La lentitud burocrática es uno de los hándicaps a los que se enfrenta la Unidad Móvil De Atención Social En Calle (Umasc) del Ayuntamiento de Córdoba, según una de sus responsables.«Cuando una persona está dispuesta a ingresar en un centro para un proceso de desintoxicación, hay que aprovechar y actuar con rapidez porque si tiene que esperar meses para un ingreso es posible que cuando llegue el momento, la situación haya cambiado o incluso que haya muerto», lamenta Eva.
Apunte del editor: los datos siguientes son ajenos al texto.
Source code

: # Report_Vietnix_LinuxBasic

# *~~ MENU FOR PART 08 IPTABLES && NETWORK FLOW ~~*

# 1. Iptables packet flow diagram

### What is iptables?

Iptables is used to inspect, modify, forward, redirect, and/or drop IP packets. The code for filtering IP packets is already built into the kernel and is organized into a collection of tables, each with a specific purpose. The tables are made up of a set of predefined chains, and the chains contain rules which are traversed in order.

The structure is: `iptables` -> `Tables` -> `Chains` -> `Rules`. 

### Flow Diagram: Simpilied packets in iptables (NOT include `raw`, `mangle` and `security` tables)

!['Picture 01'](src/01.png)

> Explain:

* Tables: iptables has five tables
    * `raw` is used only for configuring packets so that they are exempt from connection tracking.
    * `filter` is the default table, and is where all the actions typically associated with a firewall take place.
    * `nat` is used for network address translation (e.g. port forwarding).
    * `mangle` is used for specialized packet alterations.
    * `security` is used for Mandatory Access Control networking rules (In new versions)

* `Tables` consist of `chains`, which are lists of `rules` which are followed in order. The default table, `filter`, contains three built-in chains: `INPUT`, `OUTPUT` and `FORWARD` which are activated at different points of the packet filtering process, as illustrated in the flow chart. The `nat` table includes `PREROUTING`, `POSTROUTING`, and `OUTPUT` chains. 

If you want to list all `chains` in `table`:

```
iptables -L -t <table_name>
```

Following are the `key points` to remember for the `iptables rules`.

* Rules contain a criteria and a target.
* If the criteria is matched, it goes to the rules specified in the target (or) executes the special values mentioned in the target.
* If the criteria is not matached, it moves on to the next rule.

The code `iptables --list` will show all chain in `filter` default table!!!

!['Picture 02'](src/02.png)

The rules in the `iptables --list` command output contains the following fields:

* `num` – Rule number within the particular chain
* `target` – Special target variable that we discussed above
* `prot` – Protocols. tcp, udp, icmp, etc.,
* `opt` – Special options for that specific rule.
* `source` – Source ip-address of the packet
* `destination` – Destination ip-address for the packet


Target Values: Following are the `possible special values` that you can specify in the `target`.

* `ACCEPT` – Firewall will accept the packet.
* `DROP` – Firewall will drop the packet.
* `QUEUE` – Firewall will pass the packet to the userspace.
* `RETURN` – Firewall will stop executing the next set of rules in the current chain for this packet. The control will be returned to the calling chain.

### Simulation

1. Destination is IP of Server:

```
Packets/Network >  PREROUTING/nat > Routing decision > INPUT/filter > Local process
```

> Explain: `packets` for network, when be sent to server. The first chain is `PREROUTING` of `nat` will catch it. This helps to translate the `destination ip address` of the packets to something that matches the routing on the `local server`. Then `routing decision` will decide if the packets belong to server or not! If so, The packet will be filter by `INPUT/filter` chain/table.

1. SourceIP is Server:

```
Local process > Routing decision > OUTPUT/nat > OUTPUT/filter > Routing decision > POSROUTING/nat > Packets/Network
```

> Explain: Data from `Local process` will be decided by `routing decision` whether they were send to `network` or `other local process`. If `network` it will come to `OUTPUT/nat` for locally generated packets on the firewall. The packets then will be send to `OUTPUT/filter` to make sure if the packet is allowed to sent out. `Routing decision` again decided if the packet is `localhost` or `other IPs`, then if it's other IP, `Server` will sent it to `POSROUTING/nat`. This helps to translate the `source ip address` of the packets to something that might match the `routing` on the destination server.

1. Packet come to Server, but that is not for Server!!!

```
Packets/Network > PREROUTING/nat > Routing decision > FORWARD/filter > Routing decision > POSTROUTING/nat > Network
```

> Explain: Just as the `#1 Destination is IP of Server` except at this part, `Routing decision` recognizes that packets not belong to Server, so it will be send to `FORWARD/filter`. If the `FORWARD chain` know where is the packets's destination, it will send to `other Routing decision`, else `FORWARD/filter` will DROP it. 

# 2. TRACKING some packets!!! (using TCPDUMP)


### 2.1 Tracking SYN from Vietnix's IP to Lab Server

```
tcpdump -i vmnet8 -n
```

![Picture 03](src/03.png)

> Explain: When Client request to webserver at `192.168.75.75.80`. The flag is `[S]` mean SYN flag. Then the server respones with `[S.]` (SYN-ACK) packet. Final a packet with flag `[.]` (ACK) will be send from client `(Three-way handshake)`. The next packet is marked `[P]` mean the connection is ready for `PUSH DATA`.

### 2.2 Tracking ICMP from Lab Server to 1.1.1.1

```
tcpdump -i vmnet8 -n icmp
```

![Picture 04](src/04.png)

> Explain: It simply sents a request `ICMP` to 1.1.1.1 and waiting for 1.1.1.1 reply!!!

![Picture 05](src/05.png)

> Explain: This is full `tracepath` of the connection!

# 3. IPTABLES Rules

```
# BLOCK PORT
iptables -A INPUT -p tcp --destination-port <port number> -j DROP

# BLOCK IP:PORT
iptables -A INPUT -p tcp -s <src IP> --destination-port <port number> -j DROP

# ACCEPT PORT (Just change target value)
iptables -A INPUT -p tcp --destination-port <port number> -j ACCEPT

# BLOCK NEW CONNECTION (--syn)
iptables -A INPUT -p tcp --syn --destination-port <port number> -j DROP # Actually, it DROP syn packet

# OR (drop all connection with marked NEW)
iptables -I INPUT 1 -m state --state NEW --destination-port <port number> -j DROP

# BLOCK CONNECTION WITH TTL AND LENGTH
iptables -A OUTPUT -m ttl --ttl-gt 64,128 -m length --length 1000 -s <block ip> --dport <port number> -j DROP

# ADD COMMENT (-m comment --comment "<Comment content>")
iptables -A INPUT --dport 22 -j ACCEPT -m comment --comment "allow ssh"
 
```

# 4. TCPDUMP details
Por otro lado, aunque la valoración de los casos de dependencia se ha acelerado bastante, «el problema viene una vez se reconoce el derecho a una residencia porque hay largas listas de espera porque no hay ingresos de urgencia», añade, «algunas personas están en la calle porque no pueden pagar 400 euros por una habitación, para prevenir que esos casos se cronifiquen hay que actuar rápido». Otra de las dificultades es «la escasa información que podemos obtener de los usuarios, entre otras razones, por la protección de datos». Ante un problema de salud mental o adicción, «dependemos de lo que la persona nos diga, aunque haya una sospecha, porque a veces ni siquiera ellos son conscientes de su enfermedad y menos de su tratamiento». Por eso insiste en que «agilizar la burocracia sería clave para reducir el sinhogarismo». También hay mitos que hay que desechar, como pensar que todas las personas que están en la calle son pobres. La unidad ha trabajado con personas que tenían mucho dinero y que vivían mendigos. «Sacar de la calle a alguien con problemas de salud mental lleva años, hay que ir paso a paso entablando contacto hasta que esa persona confía en ti y puedes ofrecerle ayuda», relata Eva, que llama a la ciudadanía a avisar cuanto antes cuando se detecta a una persona que vive en la calle llamando al 957499995 o a la Casa de Acogida Municipal. En su opinión, «cada vez hay más conciencia social sobre esta realidad en la que puede caer cualquiera», afirma, lo que no impide «que también nos lleguen quejas, hay quien nos ha llegado a decir que han pagado mucho por su piso como para haya un sin techo en su puerta».